Around February is great because on the night shift you see Orion and on the morning shift you see Scorpio. These are two of three constellations, I can easily identify without a book – the other one being the Southern Cross. And this is the only time of the year when I get to see all three, since by the time Scorpio is up in the evenings around August, Orion is already lost to the glare of daytime.

This reminds me of a plan I have to once and for all explain to people how the night sky works. You wallpaper a room with your equatorial and/or ecliptic constellations and on the roof put your circumpolar constellations, which would include the Southern Cross down here or Ursa Minor for your northern folk. Then in the middle of the room you put a big and glaringly bright light.

So around February, you are in that part of the room where when you face away from the light you can see Orion. Then spinning on the spot, you’ll be able to spy Scorpio just before you come around to face the bright light, which prevents you from seeing what’s on the other side of the room. Keep spinning and you come back to night time and admire Orion again – and so on.

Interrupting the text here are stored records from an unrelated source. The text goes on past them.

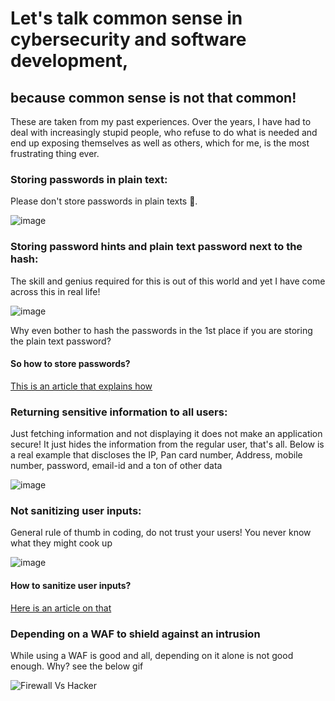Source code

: # Let's talk common sense in cybersecurity and software development,
## because common sense is not that common!

These are taken from my past experiences. Over the years, I have had to deal with increasingly stupid people, who refuse to do what is needed and end up exposing themselves as well as others, which for me, is the most frustrating thing ever.

### Storing passwords in plain text:
Please don't store passwords in plain texts 🙏. 

![image](https://www.savethestudent.org/uploads/easy-password.jpg)

### Storing password hints and plain text password next to the hash:
The skill and genius required for this is out of this world and yet I have come across this in real life!

![image](https://user-images.githubusercontent.com/52862591/145393094-a71f42d5-ed62-4a14-83a2-1f696249ca6a.png)

Why even bother to hash the passwords in the 1st place if you are storing the plain text password?

#### So how to store passwords?
<a href="https://www.geeksforgeeks.org/store-password-database/">This is an article that explains how</a>

### Returning sensitive information to all users:
Just fetching information and not displaying it does not make an application secure! It just hides the information from the regular user, that's all.
Below is a real example that discloses the IP, Pan card number, Address, mobile number, password, email-id and a ton of other data

![image](https://user-images.githubusercontent.com/52862591/145393931-b8f122e4-58e5-44b6-b870-55455b4e0e8f.png)

### Not sanitizing user inputs:

General rule of thumb in coding, do not trust your users! You never know what they might cook up

![image](https://user-images.githubusercontent.com/52862591/145395094-78f6b133-cdb2-401d-abc6-2d34680401df.png)

#### How to sanitize user inputs?
<a href="https://www.esecurityplanet.com/endpoint/prevent-web-attacks-using-input-sanitization/">Here is an article on that</a>
### Depending on a WAF to shield against an intrusion

While using a WAF is good and all, depending on it alone is not good enough. Why? see the below gif

![Firewall Vs Hacker](https://i.makeagif.com/media/3-19-2018/Dm3nrC.gif)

Cool wallpaper - the Pleiades, Hyades and Orion as seen from the southern hemisphere

To progress through the year you have to start walking around the room, that is orbiting the bright light – and you can keep spinning on the spot for the day night effect if you like. Once you are around on the other side of the room – you get a much better night-long view of Scorpio, while Orion is lost behind the bright light. Your circumpolar constellations are still visible on the ceiling – but kind of upside down now.

It’s taken a few nights out with the dog to figure out which way you are supposed to spin – not to mention which way to put the wallpaper since if your at my latitude in the north, you’ll need to hang it upside down. For me, if I’m standing in front of Orion, Scorpio is going to be around to my right (but left for you) – and I’m going to orbit to my right (but left for you) – and I’m going to spin clockwise (but anti-clockwise for you).

I almost have it all visualized when there’s certain ahem as dog realizes master is staring vacantly at the sky again. Oh yeah sorry, good dog – and we go back inside.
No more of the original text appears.